Besides the format itself, there is another big issue.
The JUnit XML report file meaning is inverted. An empty testsuite represents a passed Bandit check, while a filled testsuite represents failed checks.
At first, almost any tool reading a JUnit report will complain if it's empty and emit either an error or at least a warning!
At second, the absence of data (empty report) can not be used to express a passed message, because a bug could also lead to an empty report. Again, absence of data is not an acceptable principle for a passed test information.

How to solve this problem?
Bandit has a fixed list of tests that are performed on every Python package and module:

• https://bandit.readthedocs.io/en/latest/plugins/index.html#complete-test-plugin-listing
• https://bandit.readthedocs.io/en/latest/blacklists/blacklist_calls.html
• https://bandit.readthedocs.io/en/latest/blacklists/blacklist_imports.html#blacklist-imports

Bandit could create one testcase per Bandit test and module.

---

I propose the following steps forward, if wished by the Bandit developers.

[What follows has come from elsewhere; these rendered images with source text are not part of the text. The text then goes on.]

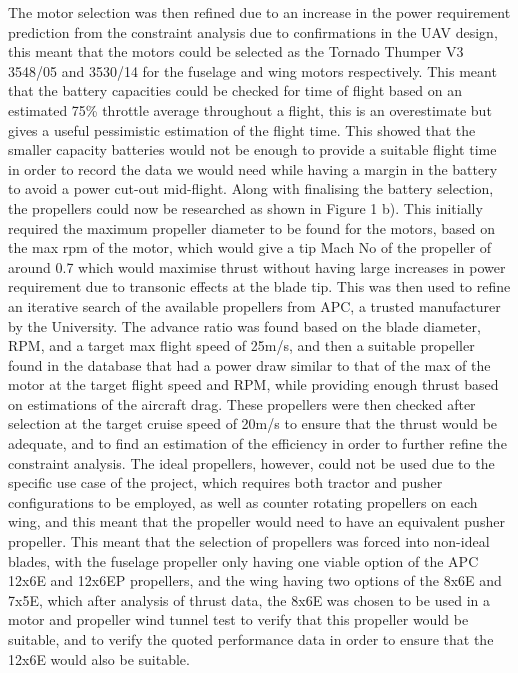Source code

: \documentclass[../../main.tex]{subfiles}
\begin{document}
The motor selection was then refined due to an increase in the power requirement prediction from the constraint analysis due to confirmations in the UAV design, this meant that the motors could be selected as the Tornado Thumper V3 3548/05 and 3530/14 for the fuselage and wing motors respectively.
This meant that the battery capacities could be checked for time of flight based on an estimated 75\% throttle average throughout a flight, this is an overestimate but gives a useful pessimistic estimation of the flight time.
This showed that the smaller capacity batteries would not be enough to provide a suitable flight time in order to record the data we would need while having a margin in the battery to avoid a power cut-out mid-flight.
Along with finalising the battery selection, the propellers could now be researched as shown in Figure 1 b).
This initially required the maximum propeller diameter to be found for the motors, based on the max rpm of the motor, which would give a tip Mach No of the propeller of around 0.7 which would maximise thrust without having large increases in power requirement due to transonic effects at the blade tip.
This was then used to refine an iterative search of the available propellers from APC, a trusted manufacturer by the University.
The advance ratio was found based on the blade diameter, RPM, and a target max flight speed of 25m/s, and then a suitable propeller found in the database that had a power draw similar to that of the max of the motor at the target flight speed and RPM, while providing enough thrust based on estimations of the aircraft drag.
These propellers were then checked after selection at the target cruise speed of 20m/s to ensure that the thrust would be adequate, and to find an estimation of the efficiency in order to further refine the constraint analysis.
The ideal propellers, however, could not be used due to the specific use case of the project, which requires both tractor and pusher configurations to be employed, as well as counter rotating propellers on each wing, and this meant that the propeller would need to have an equivalent pusher propeller.
This meant that the selection of propellers was forced into non-ideal blades, with the fuselage propeller only having one viable option of the APC 12x6E and 12x6EP propellers, and the wing having two options of the 8x6E and 7x5E, which after analysis of thrust data, the 8x6E was chosen to be used in a motor and propeller wind tunnel test to verify that this propeller would be suitable, and to verify the quoted performance data in order to ensure that the 12x6E would also be suitable. 
\end{document}
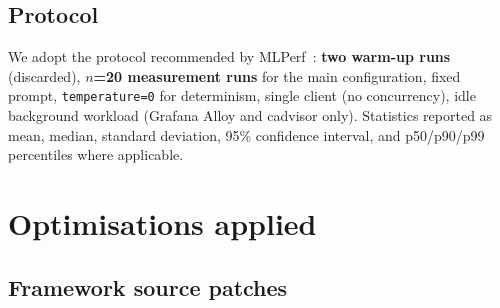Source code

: \documentclass[11pt,a4paper]{article}
\begin{document}
\subsection{Protocol}

We adopt the protocol recommended by MLPerf~\cite{mlperf2025}: \textbf{two warm-up runs} (discarded), \textbf{$n$=20 measurement runs} for the main configuration, fixed prompt, \texttt{temperature=0} for determinism, single client (no concurrency), idle background workload (Grafana Alloy and cadvisor only). Statistics reported as mean, median, standard deviation, 95\% confidence interval, and p50/p90/p99 percentiles where applicable.

\section{Optimisations applied}
\label{sec:patches}

\subsection{Framework source patches}
\end{document}

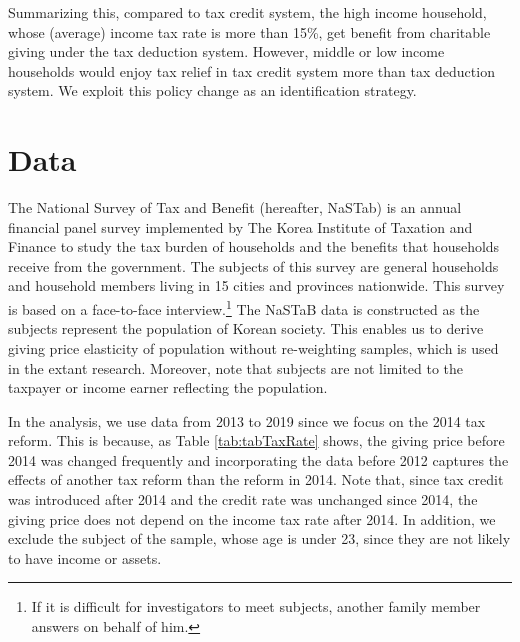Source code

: \documentclass[
  11pt,
  a4paper,
]{article}
\begin{document}
Summarizing this, compared to tax credit system, the high income household, whose (average) income tax rate is more than 15\%, get benefit from charitable giving under the tax deduction system. However, middle or low income households would enjoy tax relief in tax credit system more than tax deduction system. We exploit this policy change as an identification strategy.

\hypertarget{data}{%
\section{Data}\label{data}}

The National Survey of Tax and Benefit (hereafter, NaSTab) is an annual financial panel survey
implemented by The Korea Institute of Taxation and Finance
to study the tax burden of households and the benefits that households receive from the government.
The subjects of this survey are general households and household members living in 15 cities and provinces nationwide.
This survey is based on a face-to-face interview.\footnote{If it is difficult for investigators to meet subjects, another family member answers on behalf of him.}
The NaSTaB data is constructed as the subjects represent the population of Korean society.
This enables us to derive giving price elasticity of population without re-weighting samples, which is used in the extant research.
Moreover, note that subjects are not limited to the taxpayer or income earner reflecting the population.

In the analysis, we use data from 2013 to 2019 since we focus on the 2014 tax reform. This is because, as Table \ref{tab:tabTaxRate} shows, the giving price before 2014 was changed frequently and incorporating the data before 2012 captures the effects of another tax reform than the reform in 2014. Note that, since tax credit was introduced after 2014 and the credit rate was unchanged since 2014, the giving price does not depend on the income tax rate after 2014.
In addition, we exclude the subject of the sample, whose age is under 23, since they are not likely to have income or assets.
\end{document}
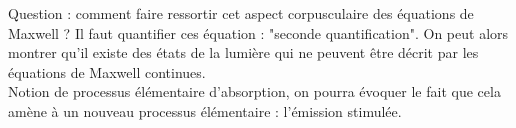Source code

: \documentclass[12pt,prb,aps,epsf]{article}
\begin{document}
Question : comment faire ressortir cet aspect corpusculaire des équations de Maxwell ? Il faut quantifier ces équation : "seconde quantification". On peut alors montrer qu'il existe des états de la lumière qui ne peuvent être décrit par les équations de Maxwell continues.\\

Notion de processus élémentaire d'absorption, on pourra évoquer le fait que cela amène à un nouveau processus élémentaire : l'émission stimulée.
\end{document}
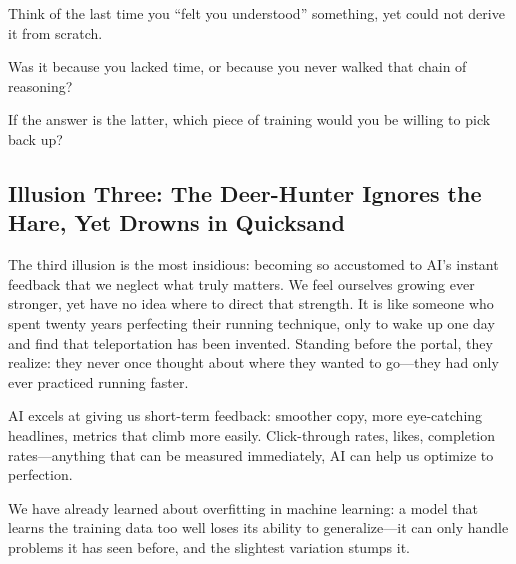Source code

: \begin{thinkbox}[Reflection]
Think of the last time you ``felt you understood'' something, yet could not derive it from scratch.

Was it because you lacked time, or because you never walked that chain of reasoning?

If the answer is the latter, which piece of training would you be willing to pick back up?
\end{thinkbox}



\subsection{Illusion Three: The Deer-Hunter Ignores the Hare, Yet Drowns in Quicksand}


The third illusion is the most insidious: becoming so accustomed to AI's instant feedback that we neglect what truly matters. We feel ourselves growing ever stronger, yet have no idea where to direct that strength. It is like someone who spent twenty years perfecting their running technique, only to wake up one day and find that teleportation has been invented. Standing before the portal, they realize: they never once thought about where they wanted to go---they had only ever practiced running faster.

\vspace{1em}

AI excels at giving us short-term feedback:
smoother copy, more eye-catching headlines, metrics that climb more easily.
Click-through rates, likes, completion rates---anything that can be measured immediately, AI can help us optimize to perfection.

\vspace{1em}

We have already learned about overfitting in machine learning: a model that learns the training data too well loses its ability to generalize---it can only handle problems it has seen before, and the slightest variation stumps it.


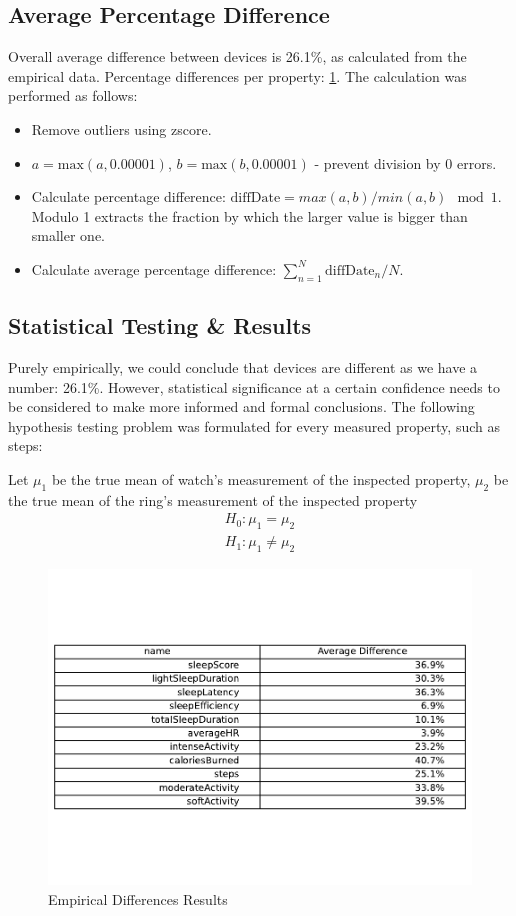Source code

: \subsection{Average Percentage Difference}
Overall average difference between devices is 26.1\%, as calculated from the empirical data. Percentage differences per property: \ref{fig:empirical}. The calculation was performed as follows: 
\begin{itemize}
    \item Remove outliers using zscore.
    \item $a = \text{max}(a, 0.00001)$, $b = \text{max}(b, 0.00001)$ - prevent division by 0 errors.
    \item Calculate percentage difference: $\text{diffDate} = max(a,b) / min(a,b) \mod 1$. Modulo 1 extracts the fraction by which the larger value is bigger than smaller one.
    \item Calculate average percentage difference: $\sum_{n=1}^{N} \text{diffDate}_n / N$.
\end{itemize}
\subsection{Statistical Testing \& Results}
Purely empirically, we could conclude that devices are different as we have a number: 26.1\%. However, statistical significance at a certain confidence needs to be considered to make more informed and formal conclusions. The following hypothesis testing problem was formulated for every measured property, such as steps: 

Let $\mu_1$ be the true mean of watch's measurement of the inspected property, $\mu_2$ be the true mean of the ring's measurement of the inspected property
\begin{align*}
    H_0:\mu_1 = \mu_2 \\
    H_1: \mu_1 \neq \mu_2
\end{align*}
\begin{figure}
    
    \centering
    \includegraphics[width=\textwidth,keepaspectratio]{../images/empiricalResults.pdf}
    \caption{Empirical Differences Results}
    \label{fig:empirical}
    
\end{figure}

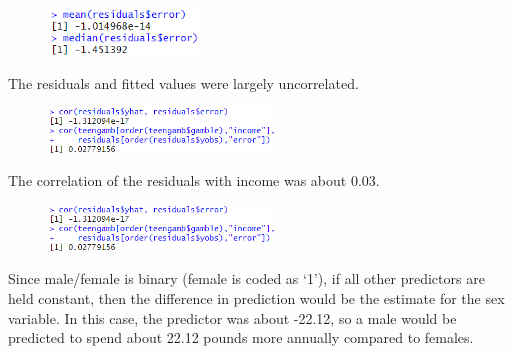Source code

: \documentclass[12pt, letterpaper]{article}
\theoremstyle{definition}
\numberwithin{equation}{section}
\newcommand{\+}[1]{+_{\scalebox{.375}{#1}}}
\newcommand{\1}{\mathbbm{1}}
\begin{document}
\begin{figure}[H]
	\centering
	\includegraphics[width=4cm]{Gambling Mean Residual}
\end{figure}

\vspace{\baselineskip}
\noindent\textbf{}
\vspace{\baselineskip}

The residuals and fitted values were largely uncorrelated.

\begin{figure}[H]
	\centering
	\includegraphics[width=6cm]{Gambling Correlation}
\end{figure}



\vspace{\baselineskip}
\noindent\textbf{}
\vspace{\baselineskip}

The correlation of the residuals with income was about 0.03.

\begin{figure}[H]
	\centering
	\includegraphics[width=6cm]{Gambling Correlation}
\end{figure}


\vspace{\baselineskip}
\noindent\textbf{}
\vspace{\baselineskip}

Since male/female is binary (female is coded as `1'), if all other predictors are held constant, then the difference in prediction would be the estimate for the sex variable. In this case, the predictor was about -22.12, so a male would be predicted to spend about 22.12 pounds more annually compared to females.
\end{document}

1. Fix the XML output format so other tools can read and verify the generated XML files.
   Provide information as machine readable property fields.
2. Tackle the inversion problem.

Reproduction steps

Run Bandit on any Python package containing e.g. import listed on the blacklist and generate an XML report by Bandit.

Expected behavior

• A JUnit report format following the common Ant-JUnit or Pytest-JUnit format.
• A JUnit XML file that can be validated against an XSD.
  See https://github.com/edaa-org/pyEDAA.Reports/tree/main/pyEDAA/Reports/Resources
• Machine readable information.
• No inversion of a JUnit report meaning.

Bandit version

1.8.3 (Default)

Python version

3.13 (Default)

Additional context

This was a review summarized as a list of finding and proposed solutions.

I would like to know if Bandit developers are interested in fixing this problem. If yo I might be willing to propose a PR. But before I would like to understand if my time will be well spent.